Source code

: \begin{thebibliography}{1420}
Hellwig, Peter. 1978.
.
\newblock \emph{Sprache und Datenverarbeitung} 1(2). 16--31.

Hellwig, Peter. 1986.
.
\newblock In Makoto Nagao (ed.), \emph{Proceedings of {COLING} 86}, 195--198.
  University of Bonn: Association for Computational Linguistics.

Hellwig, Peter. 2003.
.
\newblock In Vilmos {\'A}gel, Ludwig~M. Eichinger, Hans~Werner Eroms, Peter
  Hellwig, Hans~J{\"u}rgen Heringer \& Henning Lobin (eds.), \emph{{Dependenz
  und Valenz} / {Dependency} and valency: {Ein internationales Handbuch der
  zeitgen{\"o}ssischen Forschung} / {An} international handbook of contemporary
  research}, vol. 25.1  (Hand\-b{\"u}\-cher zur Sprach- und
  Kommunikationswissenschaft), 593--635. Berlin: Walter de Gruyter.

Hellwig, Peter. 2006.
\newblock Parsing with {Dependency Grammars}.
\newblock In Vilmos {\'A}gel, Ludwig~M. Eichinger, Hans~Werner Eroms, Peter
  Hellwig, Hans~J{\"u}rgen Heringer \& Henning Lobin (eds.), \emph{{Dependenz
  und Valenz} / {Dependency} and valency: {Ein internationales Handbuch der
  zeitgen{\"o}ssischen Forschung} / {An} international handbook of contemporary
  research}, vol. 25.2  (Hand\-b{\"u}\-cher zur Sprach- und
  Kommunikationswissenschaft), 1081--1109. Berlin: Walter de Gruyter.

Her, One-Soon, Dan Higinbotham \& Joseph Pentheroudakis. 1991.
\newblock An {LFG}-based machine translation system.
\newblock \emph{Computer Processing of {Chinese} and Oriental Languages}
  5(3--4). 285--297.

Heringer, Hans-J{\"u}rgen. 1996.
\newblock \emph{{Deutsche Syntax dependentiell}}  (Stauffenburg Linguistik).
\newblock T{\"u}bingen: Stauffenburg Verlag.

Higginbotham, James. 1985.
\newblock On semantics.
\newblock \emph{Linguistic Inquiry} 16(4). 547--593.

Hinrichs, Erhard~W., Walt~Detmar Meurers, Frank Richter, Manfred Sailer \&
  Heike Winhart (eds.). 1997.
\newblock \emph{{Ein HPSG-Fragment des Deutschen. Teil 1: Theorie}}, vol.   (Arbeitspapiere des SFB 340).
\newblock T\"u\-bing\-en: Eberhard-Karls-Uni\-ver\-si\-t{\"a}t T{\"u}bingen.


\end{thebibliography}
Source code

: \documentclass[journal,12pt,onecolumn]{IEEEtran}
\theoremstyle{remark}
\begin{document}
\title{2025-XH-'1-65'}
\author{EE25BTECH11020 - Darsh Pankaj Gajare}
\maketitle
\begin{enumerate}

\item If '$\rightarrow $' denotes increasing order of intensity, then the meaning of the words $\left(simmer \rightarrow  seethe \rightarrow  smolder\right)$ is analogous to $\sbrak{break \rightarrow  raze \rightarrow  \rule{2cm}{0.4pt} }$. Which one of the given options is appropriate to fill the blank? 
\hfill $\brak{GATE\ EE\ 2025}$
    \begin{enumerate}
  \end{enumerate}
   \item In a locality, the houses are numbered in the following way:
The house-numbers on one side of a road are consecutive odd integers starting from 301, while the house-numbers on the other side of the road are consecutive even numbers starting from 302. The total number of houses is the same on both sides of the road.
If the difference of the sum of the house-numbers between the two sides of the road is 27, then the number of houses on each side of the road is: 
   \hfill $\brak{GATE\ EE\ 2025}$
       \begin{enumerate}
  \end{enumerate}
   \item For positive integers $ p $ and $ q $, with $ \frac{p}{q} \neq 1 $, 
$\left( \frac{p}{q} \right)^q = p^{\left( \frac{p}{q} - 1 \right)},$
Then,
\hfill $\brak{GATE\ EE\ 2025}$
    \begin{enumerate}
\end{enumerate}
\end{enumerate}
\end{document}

------------------------------

> **WORK REQUIRED**: Write out exactly the lines above from the line with "des SFB 340)." through the line with "The house-numbers on one", both of them included, and leave out all other lines.

> **SOLUTION FOR THIS TASK**:
\newblock \emph{{Ein HPSG-Fragment des Deutschen. Teil 1: Theorie}}, vol.   (Arbeitspapiere des SFB 340).
\newblock T\"u\-bing\-en: Eberhard-Karls-Uni\-ver\-si\-t{\"a}t T{\"u}bingen.


\end{thebibliography}
Source code

: \documentclass[journal,12pt,onecolumn]{IEEEtran}
\theoremstyle{remark}
\begin{document}
\title{2025-XH-'1-65'}
\author{EE25BTECH11020 - Darsh Pankaj Gajare}
\maketitle
\begin{enumerate}

\item If '$\rightarrow $' denotes increasing order of intensity, then the meaning of the words $\left(simmer \rightarrow  seethe \rightarrow  smolder\right)$ is analogous to $\sbrak{break \rightarrow  raze \rightarrow  \rule{2cm}{0.4pt} }$. Which one of the given options is appropriate to fill the blank? 
\hfill $\brak{GATE\ EE\ 2025}$
    \begin{enumerate}
  \end{enumerate}
   \item In a locality, the houses are numbered in the following way:
The house-numbers on one side of a road are consecutive odd integers starting from 301, while the house-numbers on the other side of the road are consecutive even numbers starting from 302. The total number of houses is the same on both sides of the road.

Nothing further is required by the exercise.